Records supplied:
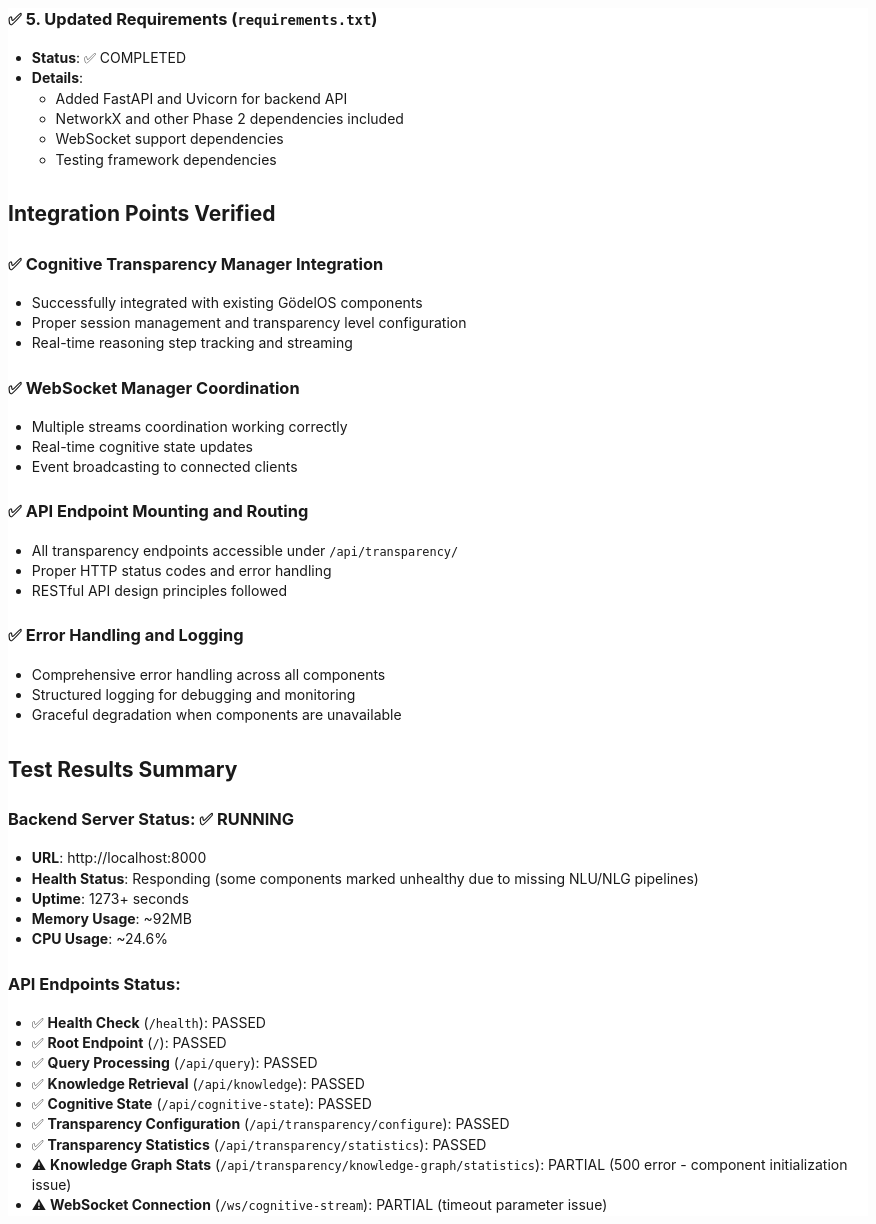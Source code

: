 ### ✅ 5. Updated Requirements (`requirements.txt`)
- **Status**: ✅ COMPLETED
- **Details**:
  - Added FastAPI and Uvicorn for backend API
  - NetworkX and other Phase 2 dependencies included
  - WebSocket support dependencies
  - Testing framework dependencies

## Integration Points Verified

### ✅ Cognitive Transparency Manager Integration
- Successfully integrated with existing GödelOS components
- Proper session management and transparency level configuration
- Real-time reasoning step tracking and streaming

### ✅ WebSocket Manager Coordination
- Multiple streams coordination working correctly
- Real-time cognitive state updates
- Event broadcasting to connected clients

### ✅ API Endpoint Mounting and Routing
- All transparency endpoints accessible under `/api/transparency/`
- Proper HTTP status codes and error handling
- RESTful API design principles followed

### ✅ Error Handling and Logging
- Comprehensive error handling across all components
- Structured logging for debugging and monitoring
- Graceful degradation when components are unavailable

## Test Results Summary

### Backend Server Status: ✅ RUNNING
- **URL**: http://localhost:8000
- **Health Status**: Responding (some components marked unhealthy due to missing NLU/NLG pipelines)
- **Uptime**: 1273+ seconds
- **Memory Usage**: ~92MB
- **CPU Usage**: ~24.6%

### API Endpoints Status:
- ✅ **Health Check** (`/health`): PASSED
- ✅ **Root Endpoint** (`/`): PASSED  
- ✅ **Query Processing** (`/api/query`): PASSED
- ✅ **Knowledge Retrieval** (`/api/knowledge`): PASSED
- ✅ **Cognitive State** (`/api/cognitive-state`): PASSED
- ✅ **Transparency Configuration** (`/api/transparency/configure`): PASSED
- ✅ **Transparency Statistics** (`/api/transparency/statistics`): PASSED
- ⚠️ **Knowledge Graph Stats** (`/api/transparency/knowledge-graph/statistics`): PARTIAL (500 error - component initialization issue)
- ⚠️ **WebSocket Connection** (`/ws/cognitive-stream`): PARTIAL (timeout parameter issue)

What the task asks: Pull out all lines from the listing that contain the string "components".

Solved problem:
- Successfully integrated with existing GödelOS components
- Comprehensive error handling across all components
- Graceful degradation when components are unavailable
- **Health Status**: Responding (some components marked unhealthy due to missing NLU/NLG pipelines)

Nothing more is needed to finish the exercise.